Heureusement que H. Corbin a pris la peine de présenter lui-même son
œuvre, dans un article paru dans le volume jubilaire de notre
Cinquième section (Problèmes et méthodes d'histoire des religions, pp.
129-146). Evoquant plus tard cet article, il écrivait : « II est
exceptionnel qu'un chercheur ait l'occasion, au cours de sa vie, de s'expliquer sur
ce qu'il s'est proposé de faire, et de dire comment et pourquoi il a
essayé de le faire, bref, de rédiger quelque chose qui soit à la fois un
programme et un testament » (En Islam iranien, t. I, p. XII).
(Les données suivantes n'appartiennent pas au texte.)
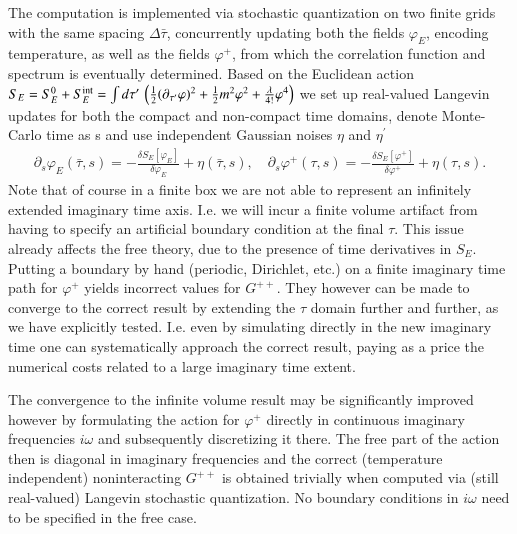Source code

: \documentclass[epj]{webofc}
\begin{document}
The computation is implemented via stochastic quantization on two finite grids with the same spacing $\Delta\bar\tau$, concurrently updating both the fields $\varphi_E$, encoding temperature, as well as the fields $\varphi^+$, from which the correlation function and spectrum is eventually determined. Based on the Euclidean action $S_E=S_E^0+S_E^{\rm int}=\int d\tau^\prime \, \left( \frac{1}{2} (\partial_{\tau^\prime} \varphi)^2+ \frac{1}{2} m^2\varphi^2+\frac{\lambda}{4!}\varphi^4\right)$ we set up  real-valued Langevin updates for both the compact and non-compact time domains, denote Monte-Carlo time as s and use independent Gaussian noises $\eta$ and $\eta^\prime$
\begin{align}
\partial_s \varphi_E(\bar{\tau},s)=-\frac{\delta S_E[\varphi_E]}{\delta \varphi_E}+\eta(\bar{\tau},s), \quad \partial_s \varphi^+(\tau,s)=-\frac{\delta S_E[\varphi^+]}{\delta \varphi^+}+\eta(\tau,s). \end{align}
Note that of course in a finite box we are not able to represent an infinitely extended imaginary time axis. I.e. we will incur a finite volume artifact from having to specify an artificial boundary condition at the final $\tau$. This issue already affects the free theory, due to the  presence of time derivatives in $S_E$. Putting a boundary by hand (periodic, Dirichlet, etc.) on a finite imaginary time path for $\varphi^+$ yields incorrect values for $G^{++}$. They however can be made to converge to the correct result by extending the $\tau$ domain further and further, as we have explicitly tested. I.e. even by simulating directly in the new imaginary time one can systematically approach the correct result, paying as a price the numerical costs related to a large imaginary time extent. 

The convergence to the infinite volume result may be significantly improved however by formulating the action for $\varphi^+$  directly in continuous imaginary frequencies $i\omega$ and subsequently discretizing it there. The free part of the action then is diagonal in imaginary frequencies and the correct (temperature independent) noninteracting $G^{++}$ is obtained trivially when computed via (still real-valued) Langevin stochastic quantization. No boundary conditions in $i\omega$ need to be specified in the free case. 
\end{document}
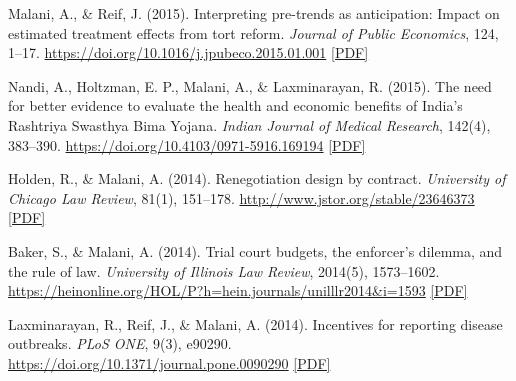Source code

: \begin{tablist}
        \item[2015] \tab{}Malani, A., \& Reif, J. (2015). Interpreting pre-trends as anticipation: Impact on estimated treatment effects from tort reform. \textit{Journal of Public Economics}, 124, 1–17. \href{https://doi.org/10.1016/j.jpubeco.2015.01.001}{https://doi.org/10.1016/j.jpubeco.2015.01.001} \href{https://github.com/anup-malani/website_personal/blob/main/publications/2015_MalaniReif_JPubEc_Anticipation.pdf}{[PDF]}
        
        \item[2015] \tab{}Nandi, A., Holtzman, E. P., Malani, A., \& Laxminarayan, R. (2015). The need for better evidence to evaluate the health and economic benefits of India's Rashtriya Swasthya Bima Yojana. \textit{Indian Journal of Medical Research}, 142(4), 383–390. \href{https://journals.lww.com/ijmr/fulltext/2015/42040/the_need_for_better_evidence_to_evaluate_the.6.aspx}{https://doi.org/10.4103/0971-5916.169194} \href{https://github.com/anup-malani/website_personal/blob/main/publications/2015_NandiMalaniEtAl_IJMR_IndiaHealthInsurance.pdf}{[PDF]}
        
        \item[2014] \tab{}Holden, R., \& Malani, A. (2014). Renegotiation design by contract. \textit{University of Chicago Law Review}, 81(1), 151–178. \href{http://www.jstor.org/stable/23646373}{http://www.jstor.org/stable/23646373} \href{https://github.com/anup-malani/website_personal/blob/main/publications/2014_HoldenMalani_UCLR_Renegotiation.pdf}{[PDF]}
        
        \item[2014] \tab{}Baker, S., \& Malani, A. (2014). Trial court budgets, the enforcer's dilemma, and the rule of law. \textit{University of Illinois Law Review}, 2014(5), 1573–1602. \href{https://heinonline.org/HOL/P?h=hein.journals/unilllr2014&i=1593}{https://heinonline.org/HOL/P?h=hein.journals/unilllr2014\&i=1593} \href{https://github.com/anup-malani/website_personal/blob/main/publications/2014_BakerMalani_UIllLRev_EnforcersDilemma.pdf}{[PDF]}
        
        \item[2014] \tab{}Laxminarayan, R., Reif, J., \& Malani, A. (2014). Incentives for reporting disease outbreaks. \textit{PLoS ONE}, 9(3), e90290. \href{https://doi.org/10.1371/journal.pone.0090290}{https://doi.org/10.1371/journal.pone.0090290} \href{https://github.com/anup-malani/website_personal/blob/main/publications/2014_LaxminarayanReifMalani_PLOSOne_IncentivesDiseaseReporting.pdf}{[PDF]}
    

\end{tablist}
C'est en philosophe que H. Corbin aborde l'islamologie, et il avait


conscience de marcher sur une voie où il n'avait ni prédécesseur ni
guide, et où il se sentira, longtemps, isolé : « Le philosophe orientaliste,
plus exactement dit ici le philosophe islamisant, en est encore, écrit-il, à
chercher son lieu et son habitat » ; il n'est tout à fait chez lui ni parmi
les philosophes ni parmi les orientalistes : « Essayez, écrit-il, non sans
humour, d'exposer en philosophe devant un congrès d'Orientalistes
quelques-unes des questions techniques qui ont absorbé l'attention des
penseurs de l'Islam : le dodelinement des têtes vous avertira que vous
abusez peut-être d'une attention bienveillante. En revanche, cette
attention vous est acquise d'emblée chez les philosophes. Malheureusement,
vous devez citer des noms propres, employer des termes techniques,
qu'il faut expliquer au fur et à mesure parce qu'ils ne sont encore
familiers à personne » (Problèmes et méthodes, p. 132).
Malgré cette situation inconfortable, H. Corbin est arrivé à s'imposer
aussi bien dans le monde des Orientalistes que dans celui des
Philosophes - et cela grâce à la profondeur de sa pensée et la richesse d'un
langage (et d'une langue) qu'il créait lui-même, et grâce à un labeur
acharné qui mobilisait toutes ses forces et prenait tout son temps.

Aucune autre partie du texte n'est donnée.